Re:「STAP現象は検証する価値のある合理性の高い仮説」 (スコア:1)
そうですね。細胞を構成している遺伝子の数だけみても、非常に多い(2万以上?)ので、それらの発現がすべての細胞できっちり揃うというほうが、むしろありえない話だとおもいます。
STAPの場合は多くの細胞が死んでしまうような強いストレスなので、よけい平均(は死んでしまう)からかけ離れた細胞が出てくる、ということなのでしょう。それが初期化した細胞になるべき生物学的意味というのは私には分かりませんが。
Re: (スコア:0)
kaho さん、もうあの人を「先生」なんて呼ばないでいいですよ。
Re: (スコア:0)
Kaho さん、いつも応援しています。私も先生が、STAP およびSTAP 幹細胞がES cell と相当遺伝子配列が類似性しているも出した解析を読んでいたので、笹井さんの会見にはかなり疑問符でした。
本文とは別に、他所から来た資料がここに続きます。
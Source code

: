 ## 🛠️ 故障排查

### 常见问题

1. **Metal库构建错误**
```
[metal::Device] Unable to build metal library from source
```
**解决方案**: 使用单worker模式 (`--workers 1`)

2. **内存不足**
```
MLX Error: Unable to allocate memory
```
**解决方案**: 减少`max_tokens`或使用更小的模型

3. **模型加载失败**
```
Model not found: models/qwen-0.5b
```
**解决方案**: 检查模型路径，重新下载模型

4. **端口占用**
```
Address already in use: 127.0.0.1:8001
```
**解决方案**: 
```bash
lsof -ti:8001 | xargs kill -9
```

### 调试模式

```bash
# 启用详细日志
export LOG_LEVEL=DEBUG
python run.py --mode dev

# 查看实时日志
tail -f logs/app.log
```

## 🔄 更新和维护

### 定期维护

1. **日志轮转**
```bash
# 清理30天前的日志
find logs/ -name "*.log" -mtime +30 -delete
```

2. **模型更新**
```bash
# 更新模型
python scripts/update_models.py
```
笹井さんが言ってる「STAPが有力な仮説」と言わしめる根拠を早く崩したいです。
先生の論文はアクセプトされましたでしょうか?首を長くして楽しみに待ってます。
Re: (スコア:0)
kahoさんが御指摘されている内容からすると、御自身でこれまで提唱されてきた「STAP = ES」説を御自身で否定することになりますが、そういう解釈でよろしいのでしょうか?
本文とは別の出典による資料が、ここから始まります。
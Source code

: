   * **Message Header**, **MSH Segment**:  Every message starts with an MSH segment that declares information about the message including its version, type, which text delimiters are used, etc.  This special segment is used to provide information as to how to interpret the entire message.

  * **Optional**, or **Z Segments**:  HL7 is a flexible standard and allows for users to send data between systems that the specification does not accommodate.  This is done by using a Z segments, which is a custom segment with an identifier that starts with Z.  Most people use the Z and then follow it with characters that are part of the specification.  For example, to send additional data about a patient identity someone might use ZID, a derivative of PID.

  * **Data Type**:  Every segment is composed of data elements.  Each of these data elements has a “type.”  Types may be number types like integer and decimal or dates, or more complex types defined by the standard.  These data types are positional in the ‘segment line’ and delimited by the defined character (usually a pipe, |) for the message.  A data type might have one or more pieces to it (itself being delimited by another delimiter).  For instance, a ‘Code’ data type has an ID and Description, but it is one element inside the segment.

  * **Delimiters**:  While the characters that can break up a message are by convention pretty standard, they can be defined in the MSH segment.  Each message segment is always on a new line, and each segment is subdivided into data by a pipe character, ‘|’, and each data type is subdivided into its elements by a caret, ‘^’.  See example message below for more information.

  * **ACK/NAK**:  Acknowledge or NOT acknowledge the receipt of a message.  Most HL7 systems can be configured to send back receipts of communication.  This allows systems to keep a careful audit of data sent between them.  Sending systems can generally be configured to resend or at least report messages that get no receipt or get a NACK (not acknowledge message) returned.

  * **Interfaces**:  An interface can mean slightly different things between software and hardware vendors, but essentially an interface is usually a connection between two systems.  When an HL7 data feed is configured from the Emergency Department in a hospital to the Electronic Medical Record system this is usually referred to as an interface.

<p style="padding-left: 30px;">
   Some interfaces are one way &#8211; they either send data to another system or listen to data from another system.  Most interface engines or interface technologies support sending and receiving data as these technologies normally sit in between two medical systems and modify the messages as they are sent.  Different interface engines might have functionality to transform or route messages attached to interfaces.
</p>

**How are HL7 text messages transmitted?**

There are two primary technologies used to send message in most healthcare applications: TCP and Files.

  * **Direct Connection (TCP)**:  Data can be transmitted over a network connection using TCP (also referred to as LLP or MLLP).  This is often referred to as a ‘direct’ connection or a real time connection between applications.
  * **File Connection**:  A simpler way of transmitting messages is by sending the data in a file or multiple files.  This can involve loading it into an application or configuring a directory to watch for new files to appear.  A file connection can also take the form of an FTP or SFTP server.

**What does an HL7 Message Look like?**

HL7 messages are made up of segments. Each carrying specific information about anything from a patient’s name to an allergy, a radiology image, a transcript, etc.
STAP = ES なら、トランスクリプトーム解析の結果(例えば上で挙げているExt.Fig.3b)は、同じパターンになるはずですよね?
Re: (スコア:0)
何か馬鹿なコメントばっかりぶら下がっているみたいなのでここに書いておきますが、
kaho 氏がいいたいのは
「解析ごとに適当にESだのTSだの混ぜものだの何だの適当に使い分けて捏造実験したからこういう結果になってるんだろ」
ってことですよ。
Re: (スコア:0)
NHK見ました。応援してます。徹底的に証拠で締め上げて下さい。
頑張ってください!
Re: (スコア:0)
NHK見ました。
http://www3.nhk.or.jp/news/html/20140603/k10014947431000.html [nhk.or.jp]
これですね。
Re: (スコア:0)
なんだ、自分に都合の悪い記事は消すのか。
Re: (スコア:0)
上の記事を消すと、消すとズバリその事を証明する事になるので
がまんして、消さなかっただけの事だな。
それに大本のこのごちゃごちゃしたわけのわからん「掲示板」が悪いわ。
こんなバカナ掲示板を設計した人誰??
それに中身がみんな先走り。つまりSTAP細胞をこき下ろしたいのが本音のようです。
7月に丹羽氏が中間報告をします。
それで、少し輪郭がハッキリしてきます。
こき下ろすのはそれ以降でよいのでは。
「STAP細胞は存在する。」となったら皆さんどうするの?
あっそうか、切腹する覚悟は出来てるのね。よしよし。